- Listed records:
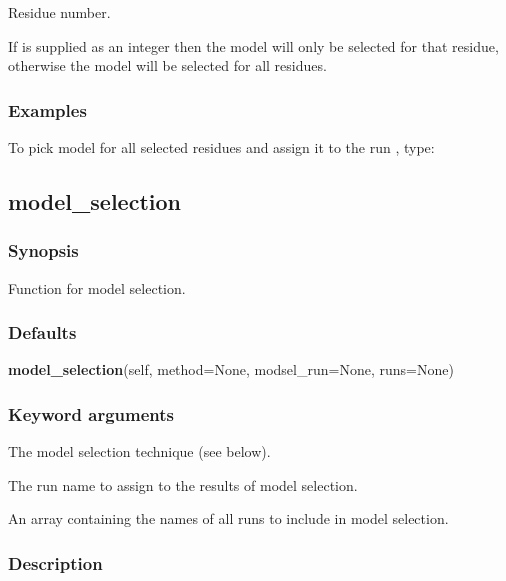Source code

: Residue number.

If 
 is supplied as an integer then the model will only be selected for that
residue, otherwise the model will be selected for all residues.



\subsubsection{Examples}

To pick model 
 for all selected residues and assign it to the run 
, type:





\newpage

\subsection{model\_selection}


\subsubsection{Synopsis}

Function for model selection.

\subsubsection{Defaults}

\textsf{\textbf{model\_selection}(self, method=None, modsel\_run=None, runs=None)}


\subsubsection{Keyword arguments}


  The model selection technique (see below).

  The run name to assign to the results of model selection.

  An array containing the names of all runs to include in model selection.

\subsubsection{Description}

- Work task: Retype each line above precisely, please. Skip anything that is a picture.

- Response to this task:
Source code

: Residue number.

If 
 is supplied as an integer then the model will only be selected for that
residue, otherwise the model will be selected for all residues.



\subsubsection{Examples}

To pick model 
 for all selected residues and assign it to the run 
, type:





\newpage

\subsection{model\_selection}


\subsubsection{Synopsis}

Function for model selection.

\subsubsection{Defaults}

\textsf{\textbf{model\_selection}(self, method=None, modsel\_run=None, runs=None)}


\subsubsection{Keyword arguments}


  The model selection technique (see below).

  The run name to assign to the results of model selection.

  An array containing the names of all runs to include in model selection.

\subsubsection{Description}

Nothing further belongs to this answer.